Segment Start: Extracted material

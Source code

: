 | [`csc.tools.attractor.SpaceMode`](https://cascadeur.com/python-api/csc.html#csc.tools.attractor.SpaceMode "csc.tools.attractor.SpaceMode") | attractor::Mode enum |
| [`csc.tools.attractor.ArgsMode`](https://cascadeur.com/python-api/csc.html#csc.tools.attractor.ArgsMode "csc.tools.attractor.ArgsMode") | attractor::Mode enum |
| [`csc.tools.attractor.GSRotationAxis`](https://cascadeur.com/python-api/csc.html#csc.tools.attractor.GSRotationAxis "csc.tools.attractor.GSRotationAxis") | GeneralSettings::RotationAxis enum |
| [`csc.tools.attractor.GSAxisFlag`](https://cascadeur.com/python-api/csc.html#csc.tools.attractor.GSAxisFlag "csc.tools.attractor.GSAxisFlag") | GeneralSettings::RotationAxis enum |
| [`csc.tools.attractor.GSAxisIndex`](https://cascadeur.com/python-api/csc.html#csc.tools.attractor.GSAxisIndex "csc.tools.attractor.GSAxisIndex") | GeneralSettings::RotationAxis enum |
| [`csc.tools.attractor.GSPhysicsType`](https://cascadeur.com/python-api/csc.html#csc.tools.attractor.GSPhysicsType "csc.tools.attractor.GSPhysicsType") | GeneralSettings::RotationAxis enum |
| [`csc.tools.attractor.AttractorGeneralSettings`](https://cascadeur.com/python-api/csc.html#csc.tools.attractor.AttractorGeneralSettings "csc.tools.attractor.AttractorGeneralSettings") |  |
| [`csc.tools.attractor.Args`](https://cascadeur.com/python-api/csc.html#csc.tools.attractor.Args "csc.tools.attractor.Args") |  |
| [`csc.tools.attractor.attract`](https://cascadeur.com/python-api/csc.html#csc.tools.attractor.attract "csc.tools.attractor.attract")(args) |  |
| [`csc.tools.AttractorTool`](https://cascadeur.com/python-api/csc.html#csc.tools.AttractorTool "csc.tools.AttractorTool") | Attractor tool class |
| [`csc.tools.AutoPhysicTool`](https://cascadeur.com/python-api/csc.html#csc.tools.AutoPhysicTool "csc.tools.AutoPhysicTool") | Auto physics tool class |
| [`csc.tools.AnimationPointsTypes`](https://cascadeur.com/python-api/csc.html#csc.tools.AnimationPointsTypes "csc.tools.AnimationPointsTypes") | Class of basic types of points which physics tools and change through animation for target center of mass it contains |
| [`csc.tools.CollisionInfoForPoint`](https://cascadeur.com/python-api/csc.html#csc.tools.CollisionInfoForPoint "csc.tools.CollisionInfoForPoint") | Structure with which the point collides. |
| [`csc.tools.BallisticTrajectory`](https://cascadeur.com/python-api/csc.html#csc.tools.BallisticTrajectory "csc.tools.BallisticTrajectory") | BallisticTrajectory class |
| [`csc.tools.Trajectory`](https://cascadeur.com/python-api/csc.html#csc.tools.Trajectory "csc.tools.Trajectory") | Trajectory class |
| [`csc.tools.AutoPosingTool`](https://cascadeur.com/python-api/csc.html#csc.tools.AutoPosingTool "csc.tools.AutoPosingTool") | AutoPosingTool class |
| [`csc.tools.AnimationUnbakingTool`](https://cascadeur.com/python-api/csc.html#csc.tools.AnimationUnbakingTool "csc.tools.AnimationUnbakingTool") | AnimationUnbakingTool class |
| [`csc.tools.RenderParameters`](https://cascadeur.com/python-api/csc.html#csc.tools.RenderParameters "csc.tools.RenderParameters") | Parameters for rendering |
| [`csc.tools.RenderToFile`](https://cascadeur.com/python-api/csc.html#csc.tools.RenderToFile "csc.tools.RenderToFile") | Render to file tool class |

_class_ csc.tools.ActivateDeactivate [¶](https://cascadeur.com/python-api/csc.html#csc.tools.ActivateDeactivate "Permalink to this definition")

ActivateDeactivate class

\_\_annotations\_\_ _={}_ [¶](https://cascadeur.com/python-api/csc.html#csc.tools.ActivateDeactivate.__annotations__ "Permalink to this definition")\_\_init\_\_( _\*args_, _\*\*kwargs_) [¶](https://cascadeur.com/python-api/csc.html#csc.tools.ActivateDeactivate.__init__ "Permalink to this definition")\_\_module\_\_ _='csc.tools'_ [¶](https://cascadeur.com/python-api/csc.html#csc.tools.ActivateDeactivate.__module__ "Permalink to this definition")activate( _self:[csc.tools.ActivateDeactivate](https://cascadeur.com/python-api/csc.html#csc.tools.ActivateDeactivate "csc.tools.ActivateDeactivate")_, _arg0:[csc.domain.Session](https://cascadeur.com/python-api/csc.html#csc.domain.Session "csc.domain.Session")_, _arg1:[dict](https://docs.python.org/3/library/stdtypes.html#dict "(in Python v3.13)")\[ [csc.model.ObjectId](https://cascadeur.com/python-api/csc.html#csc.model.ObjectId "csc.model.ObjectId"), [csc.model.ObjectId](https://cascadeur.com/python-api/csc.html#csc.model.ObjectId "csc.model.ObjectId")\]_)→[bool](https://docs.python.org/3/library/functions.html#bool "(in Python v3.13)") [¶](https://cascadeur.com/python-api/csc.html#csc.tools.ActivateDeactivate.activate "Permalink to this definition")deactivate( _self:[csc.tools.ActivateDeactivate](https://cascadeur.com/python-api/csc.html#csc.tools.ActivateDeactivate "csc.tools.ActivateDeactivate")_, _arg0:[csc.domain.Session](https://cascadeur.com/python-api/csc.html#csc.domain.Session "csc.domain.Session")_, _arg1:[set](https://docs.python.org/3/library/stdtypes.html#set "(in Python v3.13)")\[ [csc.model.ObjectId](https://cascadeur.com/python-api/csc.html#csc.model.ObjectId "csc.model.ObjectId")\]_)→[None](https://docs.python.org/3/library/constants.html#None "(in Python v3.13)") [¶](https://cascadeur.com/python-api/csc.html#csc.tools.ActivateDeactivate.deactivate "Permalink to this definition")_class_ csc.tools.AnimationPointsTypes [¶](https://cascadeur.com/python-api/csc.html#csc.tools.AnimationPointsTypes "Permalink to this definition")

Segment End: Extracted material

What is needed: Whatever appears in the data above must be copied word for word.

Written response:
Source code

: | [`csc.tools.attractor.SpaceMode`](https://cascadeur.com/python-api/csc.html#csc.tools.attractor.SpaceMode "csc.tools.attractor.SpaceMode") | attractor::Mode enum |
| [`csc.tools.attractor.ArgsMode`](https://cascadeur.com/python-api/csc.html#csc.tools.attractor.ArgsMode "csc.tools.attractor.ArgsMode") | attractor::Mode enum |
| [`csc.tools.attractor.GSRotationAxis`](https://cascadeur.com/python-api/csc.html#csc.tools.attractor.GSRotationAxis "csc.tools.attractor.GSRotationAxis") | GeneralSettings::RotationAxis enum |
| [`csc.tools.attractor.GSAxisFlag`](https://cascadeur.com/python-api/csc.html#csc.tools.attractor.GSAxisFlag "csc.tools.attractor.GSAxisFlag") | GeneralSettings::RotationAxis enum |
| [`csc.tools.attractor.GSAxisIndex`](https://cascadeur.com/python-api/csc.html#csc.tools.attractor.GSAxisIndex "csc.tools.attractor.GSAxisIndex") | GeneralSettings::RotationAxis enum |
| [`csc.tools.attractor.GSPhysicsType`](https://cascadeur.com/python-api/csc.html#csc.tools.attractor.GSPhysicsType "csc.tools.attractor.GSPhysicsType") | GeneralSettings::RotationAxis enum |
| [`csc.tools.attractor.AttractorGeneralSettings`](https://cascadeur.com/python-api/csc.html#csc.tools.attractor.AttractorGeneralSettings "csc.tools.attractor.AttractorGeneralSettings") |  |
| [`csc.tools.attractor.Args`](https://cascadeur.com/python-api/csc.html#csc.tools.attractor.Args "csc.tools.attractor.Args") |  |
| [`csc.tools.attractor.attract`](https://cascadeur.com/python-api/csc.html#csc.tools.attractor.attract "csc.tools.attractor.attract")(args) |  |
| [`csc.tools.AttractorTool`](https://cascadeur.com/python-api/csc.html#csc.tools.AttractorTool "csc.tools.AttractorTool") | Attractor tool class |
| [`csc.tools.AutoPhysicTool`](https://cascadeur.com/python-api/csc.html#csc.tools.AutoPhysicTool "csc.tools.AutoPhysicTool") | Auto physics tool class |
| [`csc.tools.AnimationPointsTypes`](https://cascadeur.com/python-api/csc.html#csc.tools.AnimationPointsTypes "csc.tools.AnimationPointsTypes") | Class of basic types of points which physics tools and change through animation for target center of mass it contains |
| [`csc.tools.CollisionInfoForPoint`](https://cascadeur.com/python-api/csc.html#csc.tools.CollisionInfoForPoint "csc.tools.CollisionInfoForPoint") | Structure with which the point collides. |
| [`csc.tools.BallisticTrajectory`](https://cascadeur.com/python-api/csc.html#csc.tools.BallisticTrajectory "csc.tools.BallisticTrajectory") | BallisticTrajectory class |
| [`csc.tools.Trajectory`](https://cascadeur.com/python-api/csc.html#csc.tools.Trajectory "csc.tools.Trajectory") | Trajectory class |
| [`csc.tools.AutoPosingTool`](https://cascadeur.com/python-api/csc.html#csc.tools.AutoPosingTool "csc.tools.AutoPosingTool") | AutoPosingTool class |
| [`csc.tools.AnimationUnbakingTool`](https://cascadeur.com/python-api/csc.html#csc.tools.AnimationUnbakingTool "csc.tools.AnimationUnbakingTool") | AnimationUnbakingTool class |
| [`csc.tools.RenderParameters`](https://cascadeur.com/python-api/csc.html#csc.tools.RenderParameters "csc.tools.RenderParameters") | Parameters for rendering |
| [`csc.tools.RenderToFile`](https://cascadeur.com/python-api/csc.html#csc.tools.RenderToFile "csc.tools.RenderToFile") | Render to file tool class |

_class_ csc.tools.ActivateDeactivate [¶](https://cascadeur.com/python-api/csc.html#csc.tools.ActivateDeactivate "Permalink to this definition")

ActivateDeactivate class

\_\_annotations\_\_ _={}_ [¶](https://cascadeur.com/python-api/csc.html#csc.tools.ActivateDeactivate.__annotations__ "Permalink to this definition")\_\_init\_\_( _\*args_, _\*\*kwargs_) [¶](https://cascadeur.com/python-api/csc.html#csc.tools.ActivateDeactivate.__init__ "Permalink to this definition")\_\_module\_\_ _='csc.tools'_ [¶](https://cascadeur.com/python-api/csc.html#csc.tools.ActivateDeactivate.__module__ "Permalink to this definition")activate( _self:[csc.tools.ActivateDeactivate](https://cascadeur.com/python-api/csc.html#csc.tools.ActivateDeactivate "csc.tools.ActivateDeactivate")_, _arg0:[csc.domain.Session](https://cascadeur.com/python-api/csc.html#csc.domain.Session "csc.domain.Session")_, _arg1:[dict](https://docs.python.org/3/library/stdtypes.html#dict "(in Python v3.13)")\[ [csc.model.ObjectId](https://cascadeur.com/python-api/csc.html#csc.model.ObjectId "csc.model.ObjectId"), [csc.model.ObjectId](https://cascadeur.com/python-api/csc.html#csc.model.ObjectId "csc.model.ObjectId")\]_)→[bool](https://docs.python.org/3/library/functions.html#bool "(in Python v3.13)") [¶](https://cascadeur.com/python-api/csc.html#csc.tools.ActivateDeactivate.activate "Permalink to this definition")deactivate( _self:[csc.tools.ActivateDeactivate](https://cascadeur.com/python-api/csc.html#csc.tools.ActivateDeactivate "csc.tools.ActivateDeactivate")_, _arg0:[csc.domain.Session](https://cascadeur.com/python-api/csc.html#csc.domain.Session "csc.domain.Session")_, _arg1:[set](https://docs.python.org/3/library/stdtypes.html#set "(in Python v3.13)")\[ [csc.model.ObjectId](https://cascadeur.com/python-api/csc.html#csc.model.ObjectId "csc.model.ObjectId")\]_)→[None](https://docs.python.org/3/library/constants.html#None "(in Python v3.13)") [¶](https://cascadeur.com/python-api/csc.html#csc.tools.ActivateDeactivate.deactivate "Permalink to this definition")_class_ csc.tools.AnimationPointsTypes [¶](https://cascadeur.com/python-api/csc.html#csc.tools.AnimationPointsTypes "Permalink to this definition")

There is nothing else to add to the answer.